As shown in Figure S1, Supporting Information File 1, MeCH=O, NH3 and HCN are separated by the H2O cluster in the precursor complex 1. The reaction begins with the addition of NH3 to the carbonyl carbon of acetaldehyde to form a Mulliken charge-transfer complex 2. This complex was firstly proposed here. In 2, the C–O bond is elongated to1.345 Å, which has an alkoxide character and the complex is not stable in the gas phase. However, it is more stable than the precursor complex by 3.5 kcal/mol when ten specific water molecules are considered; see Figure 2. This result indicates that the consideration of water molecules in the reaction is necessary to describe the step 1 → 2. Then, the alkoxide oxygen atom captures a proton from a surrounding water molecule to form Me(H)C(OH)-NH3+ and a remaining OH− anion in the surrounding. They form an ion pair 3 [Me(H)C(OH)-NH3+ and OH−]. Next, the hydroxide ion catches a proton from HCN through the transition state TS3/4 to afford a more stable ion-pair intermediate 4 [Me(H)C(OH)-NH3+ and CN−]. This step is exothermic by 5.5 kcal/mol with a small activation energy barrier (ΔE≠) of 1.4 kcal/mol. Starting from 4, a proton of the NH3+ group migrates to one water molecule to form 5 [Me(H)C(OH)-NH2(H3O+) and CN−] via a transition state TS4/5. After that, the proton migrates from H3O+ to the hydroxy group of Me(H)C(OH)-NH2 via TS5/6 to yield Me(H)C(OH2+)-NH2 6. From 6, H2O is easily eliminated through TS6/7 to afford the protonated imine 7 with a ΔE≠ value of 0.3 kcal/mol. At last, CN− nucleophilically attacks the carbon atom of MeCH=NH2+ through TS7/8 to afford a 2-aminopropanonitrile 8.
Starting from 4, a concerted SN2-type pathway was also examined, which directly leads to the nitrile compound 8; see Scheme 6. In this pathway, the proton is transferred from the NH3+ group to the hydroxy group via a two-water-molecule bridge. At the same time, the H2O elimination and the approach of CN− to 4 concomitantly take place with a Walden inversion. The transition state TS4/8 was successfully located; see Figure 1. However, this pathway needs a large energy barrier of 58.8 = [+51.3 − (−7.5)] kcal/mol, indicating that it is difficult to occur.
Starting from the ion-pair intermediate 3, we also investigated the possibility that the hydroxide ion captures a proton from the NH3+ group to form 9, Me-C(H)(OH)-NH3+ + OH− → Me-C(H)(OH)-NH2 + OH2. This reaction step occurs through a transition state TS3/9 with a ΔE≠ value of 1.9 kcal/mol, which is comparable to that (1.4 kcal/mol) of the proton transfer step from HCN to OH−. However, 9 is less stable than 4 by 1.8 kcal/mol, indicating that the OH− prefers to capture a proton from HCN rather than from the NH3+ group.

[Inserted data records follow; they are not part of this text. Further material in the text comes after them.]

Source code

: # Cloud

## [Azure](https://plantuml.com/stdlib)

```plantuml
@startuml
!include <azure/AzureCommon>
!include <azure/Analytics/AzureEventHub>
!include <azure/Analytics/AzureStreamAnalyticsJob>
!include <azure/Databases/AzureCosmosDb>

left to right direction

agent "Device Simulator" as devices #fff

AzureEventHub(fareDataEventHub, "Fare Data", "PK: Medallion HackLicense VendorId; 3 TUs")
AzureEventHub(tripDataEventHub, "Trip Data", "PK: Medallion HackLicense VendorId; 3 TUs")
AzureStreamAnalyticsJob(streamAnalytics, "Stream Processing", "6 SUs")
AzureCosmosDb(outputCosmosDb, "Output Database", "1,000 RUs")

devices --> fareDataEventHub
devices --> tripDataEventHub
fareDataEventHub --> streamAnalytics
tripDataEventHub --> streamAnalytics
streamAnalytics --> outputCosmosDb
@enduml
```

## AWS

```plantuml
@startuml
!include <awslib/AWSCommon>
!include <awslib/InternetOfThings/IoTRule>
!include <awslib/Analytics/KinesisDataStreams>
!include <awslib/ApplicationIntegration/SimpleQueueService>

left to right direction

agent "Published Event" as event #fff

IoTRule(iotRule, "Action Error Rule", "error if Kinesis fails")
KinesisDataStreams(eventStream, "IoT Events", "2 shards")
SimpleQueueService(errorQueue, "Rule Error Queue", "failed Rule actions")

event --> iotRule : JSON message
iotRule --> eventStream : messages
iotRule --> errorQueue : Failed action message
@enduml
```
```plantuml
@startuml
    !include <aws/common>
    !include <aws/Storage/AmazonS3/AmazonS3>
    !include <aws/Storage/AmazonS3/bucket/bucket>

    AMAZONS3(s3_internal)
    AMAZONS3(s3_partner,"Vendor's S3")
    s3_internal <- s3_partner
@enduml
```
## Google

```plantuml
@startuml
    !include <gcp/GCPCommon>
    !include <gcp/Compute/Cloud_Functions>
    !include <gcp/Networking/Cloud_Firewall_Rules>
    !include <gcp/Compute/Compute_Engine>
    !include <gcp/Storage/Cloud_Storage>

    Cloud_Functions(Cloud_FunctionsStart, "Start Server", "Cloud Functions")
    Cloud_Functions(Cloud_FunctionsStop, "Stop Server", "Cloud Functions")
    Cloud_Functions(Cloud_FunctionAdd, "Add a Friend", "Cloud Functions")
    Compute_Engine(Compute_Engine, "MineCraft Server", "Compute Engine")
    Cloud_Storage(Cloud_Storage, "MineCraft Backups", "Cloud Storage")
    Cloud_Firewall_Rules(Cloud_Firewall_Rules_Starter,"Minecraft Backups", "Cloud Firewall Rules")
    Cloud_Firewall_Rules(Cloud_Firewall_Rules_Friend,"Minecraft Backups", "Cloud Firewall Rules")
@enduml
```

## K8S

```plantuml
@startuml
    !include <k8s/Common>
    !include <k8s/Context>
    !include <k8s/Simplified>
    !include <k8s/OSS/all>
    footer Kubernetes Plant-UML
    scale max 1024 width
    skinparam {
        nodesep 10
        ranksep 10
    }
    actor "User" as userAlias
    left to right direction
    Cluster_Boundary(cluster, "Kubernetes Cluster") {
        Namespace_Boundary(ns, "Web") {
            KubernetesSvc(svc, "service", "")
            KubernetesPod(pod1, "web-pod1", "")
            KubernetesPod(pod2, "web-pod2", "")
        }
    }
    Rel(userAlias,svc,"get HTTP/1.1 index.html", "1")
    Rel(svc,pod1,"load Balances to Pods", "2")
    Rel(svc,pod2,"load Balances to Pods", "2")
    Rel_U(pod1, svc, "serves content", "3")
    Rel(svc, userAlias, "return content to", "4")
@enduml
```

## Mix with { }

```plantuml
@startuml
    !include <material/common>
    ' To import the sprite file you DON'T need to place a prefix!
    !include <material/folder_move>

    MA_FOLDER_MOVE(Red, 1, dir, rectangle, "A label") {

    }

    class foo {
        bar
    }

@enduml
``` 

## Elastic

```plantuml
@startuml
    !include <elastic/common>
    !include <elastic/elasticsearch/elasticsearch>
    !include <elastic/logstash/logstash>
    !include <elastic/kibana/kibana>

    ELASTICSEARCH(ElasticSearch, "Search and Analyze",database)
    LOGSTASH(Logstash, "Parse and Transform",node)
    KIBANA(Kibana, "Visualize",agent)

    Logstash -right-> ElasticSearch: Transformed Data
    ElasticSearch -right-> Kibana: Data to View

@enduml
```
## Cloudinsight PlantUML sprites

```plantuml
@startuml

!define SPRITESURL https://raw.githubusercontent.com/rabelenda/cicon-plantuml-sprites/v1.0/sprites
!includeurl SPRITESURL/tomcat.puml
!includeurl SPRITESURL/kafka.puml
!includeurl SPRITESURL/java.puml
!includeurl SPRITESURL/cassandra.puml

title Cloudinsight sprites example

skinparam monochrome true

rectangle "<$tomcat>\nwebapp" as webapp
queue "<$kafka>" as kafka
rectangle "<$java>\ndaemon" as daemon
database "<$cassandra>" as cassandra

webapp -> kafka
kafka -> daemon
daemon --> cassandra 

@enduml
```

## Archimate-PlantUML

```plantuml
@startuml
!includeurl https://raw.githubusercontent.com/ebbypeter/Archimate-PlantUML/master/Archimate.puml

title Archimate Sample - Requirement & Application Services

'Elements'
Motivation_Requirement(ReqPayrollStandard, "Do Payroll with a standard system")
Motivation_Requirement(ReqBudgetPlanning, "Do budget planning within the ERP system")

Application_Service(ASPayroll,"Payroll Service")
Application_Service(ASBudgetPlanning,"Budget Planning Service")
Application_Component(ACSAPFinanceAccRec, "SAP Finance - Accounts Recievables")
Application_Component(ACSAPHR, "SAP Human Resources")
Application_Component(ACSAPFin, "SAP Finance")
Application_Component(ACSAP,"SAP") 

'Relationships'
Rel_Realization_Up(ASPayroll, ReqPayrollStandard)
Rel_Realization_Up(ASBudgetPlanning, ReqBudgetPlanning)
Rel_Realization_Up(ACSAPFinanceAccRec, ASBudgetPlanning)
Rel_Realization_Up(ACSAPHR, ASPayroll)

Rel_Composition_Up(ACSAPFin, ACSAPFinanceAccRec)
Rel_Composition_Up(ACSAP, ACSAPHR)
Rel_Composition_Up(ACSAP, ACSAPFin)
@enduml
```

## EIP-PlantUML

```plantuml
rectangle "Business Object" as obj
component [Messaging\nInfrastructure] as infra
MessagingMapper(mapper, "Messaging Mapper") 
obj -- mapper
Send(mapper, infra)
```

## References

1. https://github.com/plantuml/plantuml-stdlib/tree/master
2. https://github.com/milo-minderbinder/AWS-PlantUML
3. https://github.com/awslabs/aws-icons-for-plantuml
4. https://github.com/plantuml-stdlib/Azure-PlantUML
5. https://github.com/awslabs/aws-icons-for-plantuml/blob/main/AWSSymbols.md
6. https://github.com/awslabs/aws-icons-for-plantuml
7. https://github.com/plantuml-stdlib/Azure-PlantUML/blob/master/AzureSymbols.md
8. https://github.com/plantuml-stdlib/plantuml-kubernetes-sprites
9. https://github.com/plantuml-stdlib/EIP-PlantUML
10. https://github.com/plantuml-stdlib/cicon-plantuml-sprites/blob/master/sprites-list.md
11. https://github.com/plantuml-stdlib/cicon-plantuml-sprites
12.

As shown in Figure 2, the rate-determining step of this reaction stage is the proton migration from the NH3+ group to the water cluster (from 4 to 5), where the energy barrier is 17.1= [+9.6 − (−7.5)] kcal/mol. Other proton transfer steps facilely occur. These results are in consistent with the room-temperature experimental condition in Scheme 1. For the rate-determining step, we also checked an extended model "TS4/5–ext", where ten water molecules are added (the molecular formula, C3H48N2O21). The geometry of TS4/5–ext is shown in Supporting Information File 1 Figure S2. The geometrical parameters of the proton-transfer region of TS4/5–ext are similar to that of TS4/5. Also, the energy difference between TS4/5–ext and 4–ext (17.3 kcal/mol) is very close to that (17.1 kcal/mol) between TS4/5 and 4.
As shown in Figure 1, the product, aminonitrile 8, is in an S form. However, racemic α-aminonitriles are obtained experimentally. This stereochemical scrambling is explicable on the basis of the computational results, as follows. In TS1/2, the NH3 molecule may add to MeCH=O from both upper and lower directions equivalently, which leads to the racemic products. However, in TS7/8, the nucleophile CN− is obligated to attack MeC(H)=NH2+ at the plane opposite to the OH2 dissociating side (see Scheme 7). The addition model of TS1/2 was examined by the use of the amine in Scheme 2. The activation energy of the less crowded TS1/2–A is 1.8 kcal/mol smaller than the more crowded TS1/2–B; see Figure 3. This calculation result is consistent with Harada's work that a chiral product  was obtained in the Strecker reaction.
In the acidic hydrolysis of amino nitrile, we take 2-amino-propanonitrile +H3O+(H2O)10 (8) as a precursor complex; see Figure S3 in Supporting Information File 1 for the geometry of 8. Our proposed pathways are shown in Scheme 8.
There are two competitive pathways from the precursor complex: One (I) is the protonation of the amino group to form a N(on amino)-protonated aminonitrile 10. This step occurs through TS8/10 with the ΔE≠ and ΔE values of 4.1 and −6.8 kcal/mol, respectively; see Figure 4.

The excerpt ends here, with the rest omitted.